Okay, so gnome-session and gdm and nautilus and all the other programs crash for the exact same reason, and that is, glib2.0 tries to parse the binary gsettings.compiled file, fails for some reason, and returns NULL to its caller in g_settings_set_property():

 544 static void
 545 g_settings_set_property (GObject *object,
 546 guint prop_id,
 547 const GValue *value,
 548 GParamSpec *pspec)
 549 {
...
 588 default_source = g_settings_schema_source_get_default ();
 589
 590 if (default_source == NULL)
 591 g_error ("No GSettings schemas are installed on the system");
...

Now, this goes and logs the error to disk, and eventually hits a breakpoint in _g_log_abort(), called from g_logv(), the kernel finds that there is no debugger waiting for this breakpoint, and then collects a coredump, and terminates the process.

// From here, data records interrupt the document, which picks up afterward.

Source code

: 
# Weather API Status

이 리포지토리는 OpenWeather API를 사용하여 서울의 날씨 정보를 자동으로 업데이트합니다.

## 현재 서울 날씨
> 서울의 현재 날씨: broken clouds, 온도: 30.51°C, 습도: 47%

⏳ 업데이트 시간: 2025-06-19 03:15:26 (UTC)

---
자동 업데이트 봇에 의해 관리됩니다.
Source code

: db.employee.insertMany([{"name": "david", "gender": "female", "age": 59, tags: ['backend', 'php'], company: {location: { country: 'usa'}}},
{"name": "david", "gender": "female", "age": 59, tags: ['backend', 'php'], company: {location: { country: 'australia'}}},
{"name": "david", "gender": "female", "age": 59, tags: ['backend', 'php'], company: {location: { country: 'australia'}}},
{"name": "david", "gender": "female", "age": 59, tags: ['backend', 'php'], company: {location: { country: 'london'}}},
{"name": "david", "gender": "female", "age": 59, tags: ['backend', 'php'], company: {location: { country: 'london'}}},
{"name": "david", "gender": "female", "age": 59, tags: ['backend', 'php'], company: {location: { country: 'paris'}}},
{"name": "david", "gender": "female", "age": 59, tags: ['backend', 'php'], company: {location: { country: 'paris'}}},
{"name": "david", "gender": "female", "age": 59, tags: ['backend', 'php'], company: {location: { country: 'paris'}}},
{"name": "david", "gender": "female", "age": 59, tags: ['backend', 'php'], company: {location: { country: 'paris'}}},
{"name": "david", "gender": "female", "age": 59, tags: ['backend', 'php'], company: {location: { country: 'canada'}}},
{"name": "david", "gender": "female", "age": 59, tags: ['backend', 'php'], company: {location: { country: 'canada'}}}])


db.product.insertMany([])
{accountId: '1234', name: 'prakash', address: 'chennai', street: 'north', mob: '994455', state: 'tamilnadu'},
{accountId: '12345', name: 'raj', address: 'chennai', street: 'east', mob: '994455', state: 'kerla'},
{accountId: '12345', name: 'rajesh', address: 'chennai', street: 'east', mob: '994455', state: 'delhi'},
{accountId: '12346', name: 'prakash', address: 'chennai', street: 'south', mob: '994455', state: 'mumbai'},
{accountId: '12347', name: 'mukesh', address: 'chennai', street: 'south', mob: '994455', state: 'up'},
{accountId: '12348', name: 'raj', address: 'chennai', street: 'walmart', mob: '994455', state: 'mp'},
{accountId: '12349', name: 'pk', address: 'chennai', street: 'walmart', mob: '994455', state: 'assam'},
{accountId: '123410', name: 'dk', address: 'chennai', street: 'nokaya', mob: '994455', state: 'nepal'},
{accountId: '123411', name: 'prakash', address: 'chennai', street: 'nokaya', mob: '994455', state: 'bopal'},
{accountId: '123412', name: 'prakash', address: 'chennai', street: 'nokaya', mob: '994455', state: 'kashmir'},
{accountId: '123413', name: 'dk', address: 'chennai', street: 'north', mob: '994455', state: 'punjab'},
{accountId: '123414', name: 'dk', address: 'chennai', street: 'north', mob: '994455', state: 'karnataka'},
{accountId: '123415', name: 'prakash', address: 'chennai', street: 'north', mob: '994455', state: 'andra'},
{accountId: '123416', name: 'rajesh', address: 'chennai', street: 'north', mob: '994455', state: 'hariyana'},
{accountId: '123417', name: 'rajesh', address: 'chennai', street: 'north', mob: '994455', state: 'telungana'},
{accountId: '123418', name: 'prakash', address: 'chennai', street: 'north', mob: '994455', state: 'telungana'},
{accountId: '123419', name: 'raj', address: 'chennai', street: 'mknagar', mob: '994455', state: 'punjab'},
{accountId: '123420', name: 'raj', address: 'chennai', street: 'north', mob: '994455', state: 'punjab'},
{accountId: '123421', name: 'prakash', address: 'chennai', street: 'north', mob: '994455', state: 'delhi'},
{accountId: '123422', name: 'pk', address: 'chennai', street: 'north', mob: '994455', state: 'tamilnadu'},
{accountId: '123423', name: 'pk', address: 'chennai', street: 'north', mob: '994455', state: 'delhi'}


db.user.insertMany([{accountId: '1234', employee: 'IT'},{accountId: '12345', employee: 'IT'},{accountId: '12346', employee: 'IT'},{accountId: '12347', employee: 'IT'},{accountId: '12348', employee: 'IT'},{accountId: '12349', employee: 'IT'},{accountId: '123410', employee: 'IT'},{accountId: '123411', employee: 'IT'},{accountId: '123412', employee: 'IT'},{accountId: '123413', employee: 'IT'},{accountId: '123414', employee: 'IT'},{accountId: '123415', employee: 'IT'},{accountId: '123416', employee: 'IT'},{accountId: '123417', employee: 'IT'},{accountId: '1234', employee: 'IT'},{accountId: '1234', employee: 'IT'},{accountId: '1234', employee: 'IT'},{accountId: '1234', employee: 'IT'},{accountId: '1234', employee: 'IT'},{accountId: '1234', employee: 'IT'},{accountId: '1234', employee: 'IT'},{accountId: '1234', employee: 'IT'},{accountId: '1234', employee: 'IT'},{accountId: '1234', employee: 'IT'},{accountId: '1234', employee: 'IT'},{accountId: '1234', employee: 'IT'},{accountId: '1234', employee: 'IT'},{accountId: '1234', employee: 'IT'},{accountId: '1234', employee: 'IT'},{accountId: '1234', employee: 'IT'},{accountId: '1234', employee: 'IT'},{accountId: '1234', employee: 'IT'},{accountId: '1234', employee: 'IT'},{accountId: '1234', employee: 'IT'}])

I followed the logic in g_settings_schema_source_get_default(). What it does is allocate a buffer for the binary file, read the file in, and then attempts to build a table by parsing the binary file. Interestingly, it explicitly marks the input as "trusted" and even has a comment to say that problems can occur if we parse a trusted binary file, that happens to be corrupted.

 248 /**
 249 * g_settings_schema_source_new_from_directory:
...
 264 * If @trusted is %TRUE then `gschemas.compiled` is trusted not to be
 265 * corrupted. This assumption has a performance advantage, but can result
 266 * in crashes or inconsistent behaviour in the case of a corrupted file.
 267 * Generally, you should set @trusted to %TRUE for files installed by the
 268 * system and to %FALSE for files in the home directory.
 269 *
 270 * In either case, an empty file or some types of corruption in the file will
 271 * result in %G_FILE_ERROR_INVAL being returned.
...

I did some quick tests. If I changed each byte that was different individually, things worked without issue. So we need both of these byte changed to cause issues.

At the moment, I am reading up about the compiled gschema binary format, and how the glib library parses the binary file, and why we error out on corruption.

I tried the same corrupted gschema.compiled file on a fresh Impish install, and the latest glib version there crashes as well.